Disruption of the C-terminal helix by single amino acid deletion is directly responsible for impaired cholesterol efflux ability of apolipoprotein A-I Nichinan.

Apolipoprotein A-I (apoA-I) Nichinan, a naturally occurring variant with DeltaE235 in the C terminus, is associated with low plasma HDL levels. Here, we investigated the tertiary structure, lipid-binding properties, and ability to induce cellular cholesterol efflux of apoA-I Nichinan and its C-terminal peptide. Thermal and chemical denaturation experiments demonstrated that the DeltaE235 mutation decreased the protein stability compared with wild type (WT). ApoA-I Nichinan exhibited capabilities to bind to or solubilize lipid vesicles that are intermediate to that of WT and a L230P/L233P/Y236P variant in which the C-terminal alpha-helix folding is completely disrupted and forms relatively larger and unstable discoidal complexes, indicating that perturbation of the C-terminal alpha-helical structure by the DeltaE235 mutation leads to reduced lipid binding. Supporting this, apoA-I 209-241/DeltaE235 peptide showed significantly decreased ability to form alpha-helix both in the lipid-free and lipid-bound states, and reduced efficiency to solubilize vesicles.
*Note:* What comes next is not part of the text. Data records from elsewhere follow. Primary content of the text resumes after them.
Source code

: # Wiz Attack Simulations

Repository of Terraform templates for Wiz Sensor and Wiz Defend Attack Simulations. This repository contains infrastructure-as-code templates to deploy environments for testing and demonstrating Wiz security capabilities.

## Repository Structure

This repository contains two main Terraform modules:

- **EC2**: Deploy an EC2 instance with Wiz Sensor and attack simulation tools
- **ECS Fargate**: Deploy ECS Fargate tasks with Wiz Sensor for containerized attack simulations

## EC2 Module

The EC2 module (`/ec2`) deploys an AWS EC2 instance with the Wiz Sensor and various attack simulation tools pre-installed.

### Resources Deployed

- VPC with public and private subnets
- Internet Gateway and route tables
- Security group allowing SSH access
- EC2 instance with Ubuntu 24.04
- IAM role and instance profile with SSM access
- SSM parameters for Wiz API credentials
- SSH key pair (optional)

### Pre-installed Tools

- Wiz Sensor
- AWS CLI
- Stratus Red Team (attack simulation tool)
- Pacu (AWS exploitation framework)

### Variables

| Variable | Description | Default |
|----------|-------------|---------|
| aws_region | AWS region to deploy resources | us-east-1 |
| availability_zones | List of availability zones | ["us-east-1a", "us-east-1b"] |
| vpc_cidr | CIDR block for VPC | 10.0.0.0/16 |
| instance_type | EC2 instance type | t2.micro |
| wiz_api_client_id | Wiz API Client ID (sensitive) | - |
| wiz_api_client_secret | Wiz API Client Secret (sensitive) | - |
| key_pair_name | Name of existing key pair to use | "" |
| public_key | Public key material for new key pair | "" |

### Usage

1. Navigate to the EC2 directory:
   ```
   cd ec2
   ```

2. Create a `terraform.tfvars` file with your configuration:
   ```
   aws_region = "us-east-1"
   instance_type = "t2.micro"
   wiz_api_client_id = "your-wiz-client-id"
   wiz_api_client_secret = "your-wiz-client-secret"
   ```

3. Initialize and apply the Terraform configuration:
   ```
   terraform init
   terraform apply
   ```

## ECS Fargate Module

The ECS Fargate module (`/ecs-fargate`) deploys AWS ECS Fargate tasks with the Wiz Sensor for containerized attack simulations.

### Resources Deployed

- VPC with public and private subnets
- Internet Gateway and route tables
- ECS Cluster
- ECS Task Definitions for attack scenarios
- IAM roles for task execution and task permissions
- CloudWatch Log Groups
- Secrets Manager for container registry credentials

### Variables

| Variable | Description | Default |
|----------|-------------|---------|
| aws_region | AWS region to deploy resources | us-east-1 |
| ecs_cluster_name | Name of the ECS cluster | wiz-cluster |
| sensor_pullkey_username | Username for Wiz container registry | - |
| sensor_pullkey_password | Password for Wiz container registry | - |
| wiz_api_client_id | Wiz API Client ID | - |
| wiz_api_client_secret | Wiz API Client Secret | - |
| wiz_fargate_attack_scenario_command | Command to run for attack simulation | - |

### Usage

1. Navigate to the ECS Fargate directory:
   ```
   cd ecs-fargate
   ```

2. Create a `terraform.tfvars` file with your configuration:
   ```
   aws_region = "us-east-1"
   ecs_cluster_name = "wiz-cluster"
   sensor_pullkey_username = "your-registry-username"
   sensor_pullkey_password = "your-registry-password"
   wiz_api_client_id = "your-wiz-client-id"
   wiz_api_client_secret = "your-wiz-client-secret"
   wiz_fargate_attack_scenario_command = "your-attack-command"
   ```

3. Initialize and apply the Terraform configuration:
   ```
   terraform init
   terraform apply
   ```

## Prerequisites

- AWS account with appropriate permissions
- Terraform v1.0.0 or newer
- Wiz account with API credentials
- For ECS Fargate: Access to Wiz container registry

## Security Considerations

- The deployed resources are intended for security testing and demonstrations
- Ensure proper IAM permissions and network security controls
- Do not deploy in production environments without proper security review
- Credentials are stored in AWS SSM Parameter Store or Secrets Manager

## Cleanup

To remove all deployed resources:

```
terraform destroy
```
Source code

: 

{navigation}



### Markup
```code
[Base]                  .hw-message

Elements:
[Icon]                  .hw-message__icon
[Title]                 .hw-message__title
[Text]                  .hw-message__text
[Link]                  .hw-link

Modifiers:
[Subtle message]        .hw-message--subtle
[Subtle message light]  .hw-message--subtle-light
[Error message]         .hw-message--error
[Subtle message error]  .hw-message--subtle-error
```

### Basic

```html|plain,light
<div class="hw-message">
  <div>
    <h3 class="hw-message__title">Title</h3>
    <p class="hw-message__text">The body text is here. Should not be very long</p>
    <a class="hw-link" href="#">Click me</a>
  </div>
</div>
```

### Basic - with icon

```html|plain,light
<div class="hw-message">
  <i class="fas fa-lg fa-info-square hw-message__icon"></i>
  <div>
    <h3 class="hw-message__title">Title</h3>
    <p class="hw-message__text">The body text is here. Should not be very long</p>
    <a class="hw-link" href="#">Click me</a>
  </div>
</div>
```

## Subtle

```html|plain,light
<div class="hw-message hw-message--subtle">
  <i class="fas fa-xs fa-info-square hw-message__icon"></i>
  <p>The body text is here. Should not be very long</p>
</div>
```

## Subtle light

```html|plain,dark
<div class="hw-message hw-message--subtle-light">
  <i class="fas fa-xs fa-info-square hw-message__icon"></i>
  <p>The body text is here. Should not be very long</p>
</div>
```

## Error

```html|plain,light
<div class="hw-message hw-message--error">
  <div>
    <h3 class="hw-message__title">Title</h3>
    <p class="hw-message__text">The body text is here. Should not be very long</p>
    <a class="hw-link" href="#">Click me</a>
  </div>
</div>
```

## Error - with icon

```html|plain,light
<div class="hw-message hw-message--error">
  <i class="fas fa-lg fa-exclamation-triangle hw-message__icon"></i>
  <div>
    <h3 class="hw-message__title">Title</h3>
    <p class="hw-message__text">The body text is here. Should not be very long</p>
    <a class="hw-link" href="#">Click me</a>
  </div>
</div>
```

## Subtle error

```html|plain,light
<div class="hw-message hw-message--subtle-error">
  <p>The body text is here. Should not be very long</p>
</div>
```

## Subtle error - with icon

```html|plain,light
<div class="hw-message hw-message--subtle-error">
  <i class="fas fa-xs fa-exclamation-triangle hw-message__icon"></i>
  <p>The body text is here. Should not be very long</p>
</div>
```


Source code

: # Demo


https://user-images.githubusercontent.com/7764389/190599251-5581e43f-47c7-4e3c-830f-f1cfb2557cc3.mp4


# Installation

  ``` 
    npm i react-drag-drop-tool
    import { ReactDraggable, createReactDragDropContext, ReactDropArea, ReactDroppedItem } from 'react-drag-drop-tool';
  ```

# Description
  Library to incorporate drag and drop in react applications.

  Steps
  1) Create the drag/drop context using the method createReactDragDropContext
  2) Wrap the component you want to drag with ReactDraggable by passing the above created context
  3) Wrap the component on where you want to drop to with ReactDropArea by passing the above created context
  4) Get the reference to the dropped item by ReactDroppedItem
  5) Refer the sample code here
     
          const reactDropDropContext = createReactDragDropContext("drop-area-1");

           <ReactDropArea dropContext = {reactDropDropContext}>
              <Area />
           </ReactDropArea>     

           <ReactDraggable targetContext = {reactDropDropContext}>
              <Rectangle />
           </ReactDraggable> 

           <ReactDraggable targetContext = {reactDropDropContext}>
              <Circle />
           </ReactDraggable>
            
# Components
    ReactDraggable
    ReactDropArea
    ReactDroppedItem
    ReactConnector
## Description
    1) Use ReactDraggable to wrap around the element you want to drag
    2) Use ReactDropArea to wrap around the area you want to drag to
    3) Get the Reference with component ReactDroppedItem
In addition, both apoA-I Nichinan and its C-terminal peptide exhibited reduced activity in ABCA1-mediated cellular cholesterol efflux. Thus, the disruption of the ability of the C-terminal region to form alpha-helix caused by the E235 deletion appears to be the important determinant of impaired lipid binding and cholesterol efflux ability and, consequently, the low plasma HDL levels of apoA-I Nichinan probands.